The economic crisis facing the Czech Republic shows no signs of abating. The latest data published by the Czech Statistical Office for April 2022 showed year-on-year inflation of 14.2 percent. As well as spiking energy costs, significant price increases were also recorded for construction materials, fuels and oils, and food and drink products.

As people living in the Czech Republic start to feel the pinch of higher prices at the grocery store and the gas station, many are asking whether Czech membership of the eurozone would have helped the country weather the economic storm more effectively. Inflation levels in Czechia are much higher than the eurozone average of 8.1 percent announced at the end of May.

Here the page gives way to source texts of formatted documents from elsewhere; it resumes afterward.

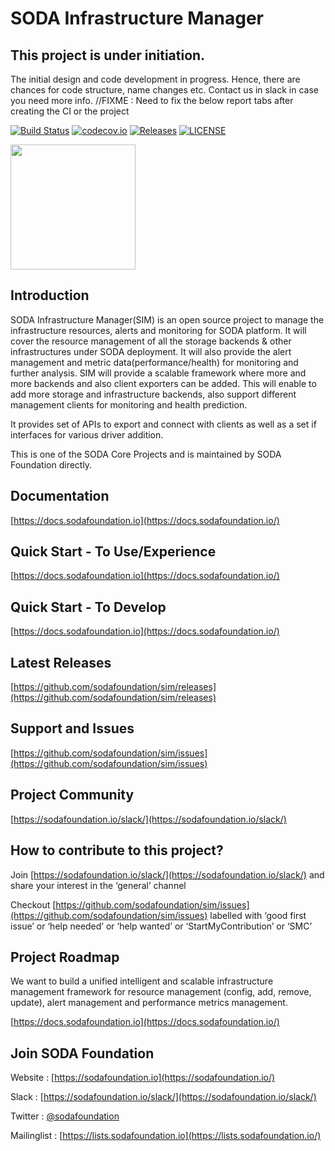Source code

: # SODA Infrastructure Manager
## This project is under initiation. 
The initial design and code development in progress. Hence, there are chances for code structure, name changes etc. Contact us in slack in case you need more info.
//FIXME : Need to fix the below report tabs after creating the CI or the project

[![Build Status](https://travis-ci.com/sodafoundation/sim.svg?branch=master)](https://travis-ci.com/sodafoundation/sim)
[![codecov.io](https://codecov.io/github/sodafoundation/sim/coverage.svg?branch=master)](https://codecov.io/github/sodafoundation/sim?branch=master)
[![Releases](https://img.shields.io/github/release/sodafoundation/sim/all.svg?style=flat-square)](https://github.com/sodafoundation/sim/releases)
[![LICENSE](https://img.shields.io/github/license/sodafoundation/sim.svg?style=flat-square)](https://github.com/sodafoundation/sim/blob/master/LICENSE)

<img src="https://sodafoundation.io/wp-content/uploads/2020/01/SODA_logo_outline_color_800x800.png" width="200" height="200">

## Introduction

SODA Infrastructure Manager(SIM) is an open source project to manage the infrastructure resources, alerts and monitoring for SODA platform. It will cover the resource management of all the storage backends & other infrastructures under SODA deployment. It will also provide the alert management and metric data(performance/health) for monitoring and further analysis. SIM will provide a scalable framework where more and more backends and also client exporters can be added. This will enable to add more storage and infrastructure backends, also support different management clients for monitoring and health prediction.

It provides set of APIs to export and connect with clients as well as a set if interfaces for various driver addition.

This is one of the SODA Core Projects and is maintained by SODA Foundation directly.

## Documentation

[https://docs.sodafoundation.io](https://docs.sodafoundation.io/)

## Quick Start - To Use/Experience

[https://docs.sodafoundation.io](https://docs.sodafoundation.io/)

## Quick Start - To Develop

[https://docs.sodafoundation.io](https://docs.sodafoundation.io/)

## Latest Releases

[https://github.com/sodafoundation/sim/releases](https://github.com/sodafoundation/sim/releases)

## Support and Issues

[https://github.com/sodafoundation/sim/issues](https://github.com/sodafoundation/sim/issues)

## Project Community

[https://sodafoundation.io/slack/](https://sodafoundation.io/slack/)

## How to contribute to this project?

Join [https://sodafoundation.io/slack/](https://sodafoundation.io/slack/) and share your interest in the ‘general’ channel

Checkout [https://github.com/sodafoundation/sim/issues](https://github.com/sodafoundation/sim/issues) labelled with ‘good first issue’ or ‘help needed’ or ‘help wanted’ or ‘StartMyContribution’ or ‘SMC’

## Project Roadmap

We want to build a unified intelligent and scalable infrastructure management framework for resource management (config, add, remove, update), alert management and performance metrics management.
  
[https://docs.sodafoundation.io](https://docs.sodafoundation.io/)

## Join SODA Foundation

Website : [https://sodafoundation.io](https://sodafoundation.io/)

Slack  : [https://sodafoundation.io/slack/](https://sodafoundation.io/slack/)

Twitter  : [@sodafoundation](https://twitter.com/sodafoundation)

Mailinglist  : [https://lists.sodafoundation.io](https://lists.sodafoundation.io/)
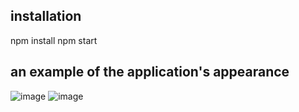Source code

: ## installation
npm install
npm start
## an example of the application's appearance
![image](https://github.com/RavilMinnegaliev426/Project-Ts/assets/84266444/122845ee-4c0f-47d6-9b16-bd5da080837f)
![image](https://github.com/RavilMinnegaliev426/Project-Ts/assets/84266444/4d9bc1f4-b9f1-474b-8e82-e49d3db70275)

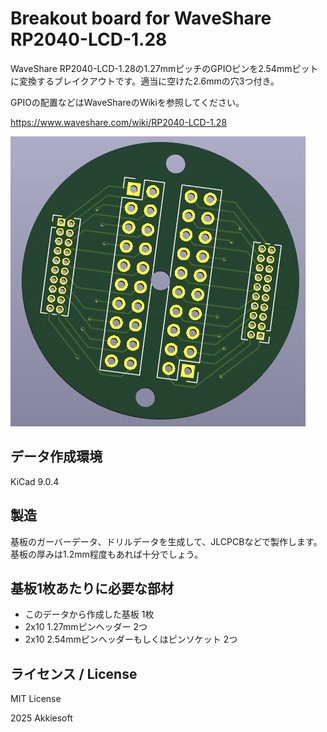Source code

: # Breakout board for WaveShare RP2040-LCD-1.28

WaveShare RP2040-LCD-1.28の1.27mmピッチのGPIOピンを2.54mmピットに変換するブレイクアウトです。適当に空けた2.6mmの穴3つ付き。

GPIOの配置などはWaveShareのWikiを参照してください。

https://www.waveshare.com/wiki/RP2040-LCD-1.28

![board image](image.png)

## データ作成環境

KiCad 9.0.4

## 製造

基板のガーバーデータ、ドリルデータを生成して、JLCPCBなどで製作します。基板の厚みは1.2mm程度もあれば十分でしょう。

## 基板1枚あたりに必要な部材

* このデータから作成した基板 1枚
* 2x10 1.27mmピンヘッダー 2つ
* 2x10 2.54mmピンヘッダーもしくはピンソケット 2つ

## ライセンス / License

MIT License

2025 Akkiesoft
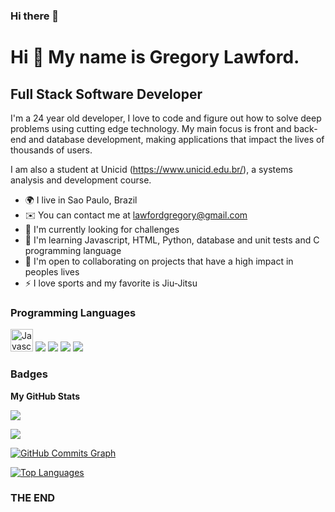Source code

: ### Hi there 👋

<!--
**Greg-Law/Greg-Law** is a ✨ _special_ ✨ repository because its `README.md` (this file) appears on your GitHub profile.

Here are some ideas to get you started:

- 🔭 I’m currently working on ...
- 🌱 I’m currently learning ...
- 👯 I’m looking to collaborate on ...
- 🤔 I’m looking for help with ... 
- 💬 Ask me about ...
- 📫 How to reach me: ...
- 😄 Pronouns: ...
- ⚡ Fun fact: ...
-->
Hi 👋 My name is Gregory Lawford.
==========================

Full Stack Software Developer
-----------------------------

I'm a 24 year old developer, I love to code and figure out how to solve deep problems using cutting edge technology. My main focus is front and back-end and database development, making applications that impact the lives of thousands of users.

I am also a student at Unicid (https://www.unicid.edu.br/), a systems analysis and development course.

* 🌍  I live in Sao Paulo, Brazil
* ✉️  You can contact me at [lawfordgregory@gmail.com](lawfordgregory@gmail.com)
* 🚀  I'm currently looking for challenges
* 🧠  I'm learning Javascript, HTML, Python, database and unit tests and C programming language
* 🤝  I'm open to collaborating on projects that have a high impact in peoples lives
* ⚡  I love sports and my favorite is Jiu-Jitsu


### Programming Languages

<p align="left">
<a href="https://developer.mozilla.org/en-US/docs/Web/JavaScript" target="_blank" rel="noreferrer"><img src="https://raw.githubusercontent.com/danielcranney/readme-generator/main/public/icons/skills/javascript-colored.svg" width="36" height="36" alt="Javascript" /></a>


<img src="https://img.shields.io/badge/HTML5-E34F26?style=for-the-badge&logo=html5&logoColor=white"/>

<img src="https://img.shields.io/badge/Python-blue?style=for-the-badge&logo=python&logoColor=white"/>

<img src="https://img.shields.io/badge/MySQL-005C84?style=for-the-badge&logo=mysql&logoColor=white"/>

<img src="https://img.shields.io/badge/C-00599C?style=for-the-badge&logo=c&logoColor=white"/>


### Badges

<b>My GitHub Stats</b>

<a href="https://github.com/Greg-Law"><img src="https://github-readme-stats-peguimasid.vercel.app/api?username=Greg-Law&show_icons=true&hide=&count_private=true&title_color=3382ed&text_color=ffffff&icon_color=3382ed&bg_color=171717&hide_border=true&show_icons=true%22%20alt=%22peguimasid%27s%20GitHub%20stats" /></a>

<a href="http://www.github.com/Greg-Law"><img src="https://github-readme-streak-stats.herokuapp.com/?user=Greg-Law&stroke=ffffff&background=171717&ring=3382ed&fire=3382ed&currStreakNum=ffffff&currStreakLabel=3382ed&sideNums=ffffff&sideLabels=ffffff&dates=ffffff&hide_border=true" /></a>

<a href="http://www.github.com/Greg-Law"><img src="https://github-readme-activity-graph.cyclic.app/graph?username=peguimasid&bg_color=171717&color=ffffff&line=3382ed&point=ffffff&area_color=171717&area=true&hide_border=true&custom_title=GitHub%20Commits%20Graph" alt="GitHub Commits Graph" /></a>

<a href="https://github.com/Greg-Law" align="left"><img src="https://github-readme-stats.vercel.app/api/top-langs/?username=Greg-Law&layout=compact&title_color=3382ed&hide=css,objective-c,html&text_color=ffffff&icon_color=3382ed&bg_color=171717&hide_border=true&locale=en&custom_title=Top%20%Languages" alt="Top Languages" /></a>

### THE END


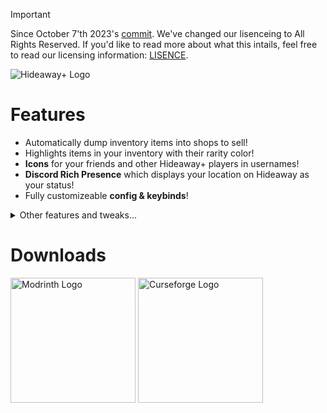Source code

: > [!IMPORTANT]  
> Since October 7'th 2023's [commit](https://github.com/Voxxin/HideawayContinued/commit/7925d601529d495b2cdeea8d034d29354391f160). We've changed our lisenceing to All Rights Reserved. If you'd like to read more about what this intails, feel free to read our licensing information: [LISENCE](https://github.com/Voxxin/HideawayContinued/blob/main/LICENSE).

![Hideaway+ Logo](https://i.imgur.com/JiSO1qN.png)

# Features
- Automatically dump inventory items into shops to sell!
- Highlights items in your inventory with their rarity color!
- **Icons** for your friends and other Hideaway+ players in usernames!
- **Discord Rich Presence** which displays your location on Hideaway as your status!
- Fully customizeable **config & keybinds**!

<details>
<summary>Other features and tweaks...</summary>
- Jukebox feature to play Hideaway original tracks <br>
- Shows the XP percentage above your hotbar <br>
- Shows your skin in your wardrobe instead of a Steve variant <br>
- Adds keybinds for friends list, luggage, wardrobe, profile, mail, palm plate, & journal <br>
- Adds a setting to disable cosmetics <br>
- Adds a setting to disable ambient sounds & activity songs <br>
- Hides your backpack when in first person -- no more seeing it out of the corner of your eye! <br>
- Hides capes on players who are wearing a backpack. <br>
</details>

# Downloads
<a href="https://modrinth.com/mod/hideaway"><img src="assets/modrinth_logo.png" alt="Modrinth Logo" style="width:200px;filter:drop-shadow(0 0 1.7rem white);"/></a>
<a href="https://www.curseforge.com/minecraft/mc-mods/hideaway"><img src="assets/curseforge_logo.png" alt="Curseforge Logo" style="width:200px;filter:drop-shadow(0 0 1.7rem white);"/></a>
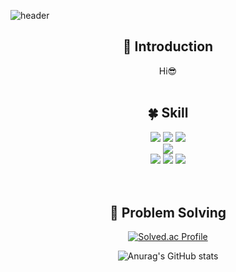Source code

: <!--
**suyeun84/suyeun84** is a ✨ _special_ ✨ repository because its `README.md` (this file) appears on your GitHub profile.

Here are some ideas to get you started:

- 🔭 I’m currently working on ...
- 🌱 I’m currently learning ...
- 👯 I’m looking to collaborate on ...
- 🤔 I’m looking for help with ...
- 💬 Ask me about ...
- 📫 How to reach me: ...
- 😄 Pronouns: ...
- ⚡ Fun fact: ...
-->
<!-- 헤더 -->
![header](https://capsule-render.vercel.app/api?type=slice&color=fd999e&height=200&section=header&text=Hello&desc=I'm%20SuYeon&fontSize=60&fontColor=ffffff&rotate=14&fontAlignY=25&fontAlign=75&descAlignY=43&descAlign=80&&animation=twinkling)

<div align=center>
<!--소개-->

## :raised_hands: Introduction
Hi😎
<br/>
<br/>
 
 <!--기술스택-->
  ## :four_leaf_clover: Skill

  <!--프론트-->
  <img src="https://img.shields.io/badge/Kotlin-61DAFB?style=flat&logo=Kotlin&logoColor=white"/>
  <img src="https://img.shields.io/badge/Python-764ABC?style=flat&logo=Python&logoColor=white"/>
  <img src="https://img.shields.io/badge/Java-CC6699?style=flat&logo=Java&logoColor=white"/>
   <br/>
  <!--백-->
   <img src="https://img.shields.io/badge/MySQL-4479A1?style=flat&logo=MySQL&logoColor=white"/>
  <br/>
  <!--언어 및 툴 -->
   <img src="https://img.shields.io/badge/html5-007396?style=flat&logo=HTML5&logoColor=white"/>
   <img src="https://img.shields.io/badge/css-ff6347?style=flat&logo=CSS&logoColor=white"/>
  <img src="https://img.shields.io/badge/JavaScript-F7DF1E?style=flat&logo=JavaScript&logoColor=white"/>
<br/><br/>

 <br/>
 
 ## :muscle: Problem Solving
 
 </a>
 
[![Solved.ac Profile](http://mazassumnida.wtf/api/generate_badge?boj=kelsey6225)](https://solved.ac/kelsey6225)<br/>

![Anurag's GitHub stats](https://github-readme-stats.vercel.app/api?username=suyeun84&show_icons=true&bg_color=00000000)
 
</div>
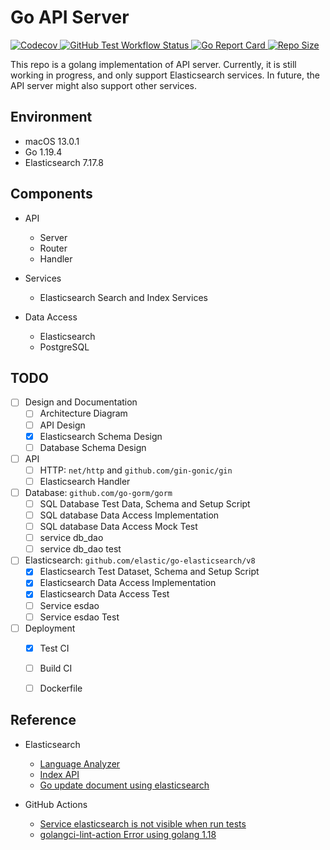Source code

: # Go API Server

<div>
  <a href="https://codecov.io/github/tainvecs/garage" >
    <img src="https://img.shields.io/codecov/c/github/tainvecs/garage?flag=apisrv&token=A508HNNW6R&style=for-the-badge&logo=codecov" alt="Codecov" >
  </a>
  <a href="https://github.com/tainvecs/garage/actions/workflows/apisrv_test.yaml" >
    <img src="https://img.shields.io/github/workflow/status/tainvecs/garage/APISRV%20Unit%20Tests?label=Unit%20Tests&style=for-the-badge&logo=github" alt="GitHub Test Workflow Status">
  <a>
  <a href="https://goreportcard.com/report/github.com/tainvecs/garage/apisrv" >
    <img src="https://goreportcard.com/badge/github.com/tainvecs/garage/apisrv?style=for-the-badge" alt="Go Report Card" >
  </a>
  <a href="https://github.com/tainvecs/garage/tree/main/apisrv">
    <img src="https://img.shields.io/github/repo-size/tainvecs/garage?style=for-the-badge" alt="Repo Size">
  </a>
</div>
<p></p>

This repo is a golang implementation of API server.
Currently, it is still working in progress, and only support Elasticsearch services.
In future, the API server might also support other services.


## Environment
- macOS 13.0.1
- Go 1.19.4
- Elasticsearch 7.17.8


## Components
- API
  - Server
  - Router
  - Handler

- Services
  - Elasticsearch Search and Index Services

- Data Access
  - Elasticsearch
  - PostgreSQL


## TODO
- [ ] Design and Documentation
  - [ ] Architecture Diagram
  - [ ] API Design
  - [x] Elasticsearch Schema Design
  - [ ] Database Schema Design

- [ ] API
  - [ ] HTTP: `net/http` and `github.com/gin-gonic/gin`
  - [ ] Elasticsearch Handler

- [ ] Database: `github.com/go-gorm/gorm`
  - [ ] SQL Database Test Data, Schema and Setup Script
  - [ ] SQL database Data Access Implementation
  - [ ] SQL database Data Access Mock Test
  - [ ] service db_dao
  - [ ] service db_dao test

- [ ] Elasticsearch: `github.com/elastic/go-elasticsearch/v8`
  - [x] Elasticsearch Test Dataset, Schema and Setup Script
  - [x] Elasticsearch Data Access Implementation
  - [x] Elasticsearch Data Access Test
  - [ ] Service esdao
  - [ ] Service esdao Test

- [ ] Deployment
  - [x] Test CI
  - [ ] Build CI
  - [ ] Dockerfile


## Reference
- Elasticsearch
  - [Language Analyzer](https://www.elastic.co/guide/en/elasticsearch/reference/current/analysis-lang-analyzer.html)
  - [Index API](https://www.elastic.co/guide/en/elasticsearch/reference/current/docs-index_.html)
  - [Go update document using elasticsearch](https://stackoverflow.com/questions/71048446/go-update-document-using-elastic-search)

- GitHub Actions
  - [Service elasticsearch is not visible when run tests](https://stackoverflow.com/questions/64204333/service-elasticsearch-is-not-visible-when-run-tests)
  - [golangci-lint-action Error using golang 1.18](https://github.com/golangci/golangci-lint-action/issues/442)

So would the Czech Republic be faring better if it had already replaced the Czech crown with the euro? Expats.cz asked the experts what the implications of eurozone membership would have been for the country.

Would inflation be lower?

The most pressing question, when it comes to Czech economic health, is whether the current inflation spike would have been less extreme, or even averted altogether, had the country been in the eurozone.

Lukáš Kovanda, Chief Economist at Trinity Bank, told Expats.cz that inflation would not have been avoided if the Czech Republic were a eurozone member.

“We wouldn’t be any better off. Just look at the Baltic countries, where inflation is now even higher than the Czech Republic. On the other hand, look at Switzerland, a non-eurozone country, which has lower inflation than Germany. Currency is not the driving force,” he said.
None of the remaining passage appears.